[Opening Supplied material section]

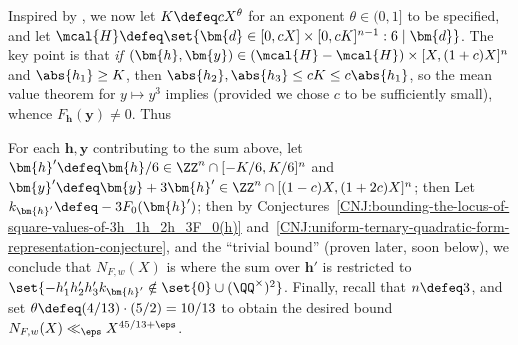 \documentclass[12pt]{report}
\begin{document}
{Inspired by \cite{marmon2019hasse},
we now let $K\defeq cX^\theta$ for an exponent $\theta\in(0,1]$ to be specified,
and let $\mcal{H}\defeq\set{\bm{d}\in[0,cX]\times[0,cK]^{n-1}:6\mid\bm{d}}$.
The key point is that \emph{if}
$(\bm{h},\bm{y})\in(\mcal{H}-\mcal{H})\times[X,(1+c)X]^n$
and $\abs{h_1}\geq K$,
then $\abs{h_2},\abs{h_3}\leq cK\leq c\abs{h_1}$,
so the mean value theorem for $y\mapsto y^3$ implies
(provided we chose $c$ to be sufficiently small),
whence $F_{\bm{h}}(\bm{y})\neq0$.
Thus

For each $\bm{h},\bm{y}$ contributing to the sum above,
let $\bm{h}'\defeq\bm{h}/6\in\ZZ^n\cap[-K/6,K/6]^n$
and $\bm{y}'\defeq\bm{y}+3\bm{h}'\in\ZZ^n\cap[(1-c)X,(1+2c)X]^n$;
then
Let $k_{\bm{h}'}\defeq -3F_0(\bm{h}')$;
then by Conjectures~\ref{CNJ:bounding-the-locus-of-square-values-of-3h_1h_2h_3F_0(h)} and~\ref{CNJ:uniform-ternary-quadratic-form-representation-conjecture},
and the ``trivial bound''
(proven later, soon below),
we conclude that $N_{F,w}(X)$ is
where the sum over $\bm{h}'$ is restricted to $\set{-h'_1h'_2h'_3k_{\bm{h}'}\notin\set{0}\cup(\QQ^\times)^2}$.
Finally,
recall that $n\defeq3$,
and set $\theta\defeq(4/13)\cdot(5/2)=10/13$ to obtain the desired bound $N_{F,w}(X)\ll_\eps X^{45/13+\eps}$.
}
\end{document}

[Closing Supplied material section]

[What is expected]
Please print the data above once more, exactly as it appears, with no pictures.

[Exercise response]
 \documentclass[12pt]{report}
\begin{document}
{Inspired by \cite{marmon2019hasse},
we now let $K\defeq cX^\theta$ for an exponent $\theta\in(0,1]$ to be specified,
and let $\mcal{H}\defeq\set{\bm{d}\in[0,cX]\times[0,cK]^{n-1}:6\mid\bm{d}}$.
The key point is that \emph{if}
$(\bm{h},\bm{y})\in(\mcal{H}-\mcal{H})\times[X,(1+c)X]^n$
and $\abs{h_1}\geq K$,
then $\abs{h_2},\abs{h_3}\leq cK\leq c\abs{h_1}$,
so the mean value theorem for $y\mapsto y^3$ implies
(provided we chose $c$ to be sufficiently small),
whence $F_{\bm{h}}(\bm{y})\neq0$.
Thus

For each $\bm{h},\bm{y}$ contributing to the sum above,
let $\bm{h}'\defeq\bm{h}/6\in\ZZ^n\cap[-K/6,K/6]^n$
and $\bm{y}'\defeq\bm{y}+3\bm{h}'\in\ZZ^n\cap[(1-c)X,(1+2c)X]^n$;
then
Let $k_{\bm{h}'}\defeq -3F_0(\bm{h}')$;
then by Conjectures~\ref{CNJ:bounding-the-locus-of-square-values-of-3h_1h_2h_3F_0(h)} and~\ref{CNJ:uniform-ternary-quadratic-form-representation-conjecture},
and the ``trivial bound''
(proven later, soon below),
we conclude that $N_{F,w}(X)$ is
where the sum over $\bm{h}'$ is restricted to $\set{-h'_1h'_2h'_3k_{\bm{h}'}\notin\set{0}\cup(\QQ^\times)^2}$.
Finally,
recall that $n\defeq3$,
and set $\theta\defeq(4/13)\cdot(5/2)=10/13$ to obtain the desired bound $N_{F,w}(X)\ll_\eps X^{45/13+\eps}$.
}
\end{document}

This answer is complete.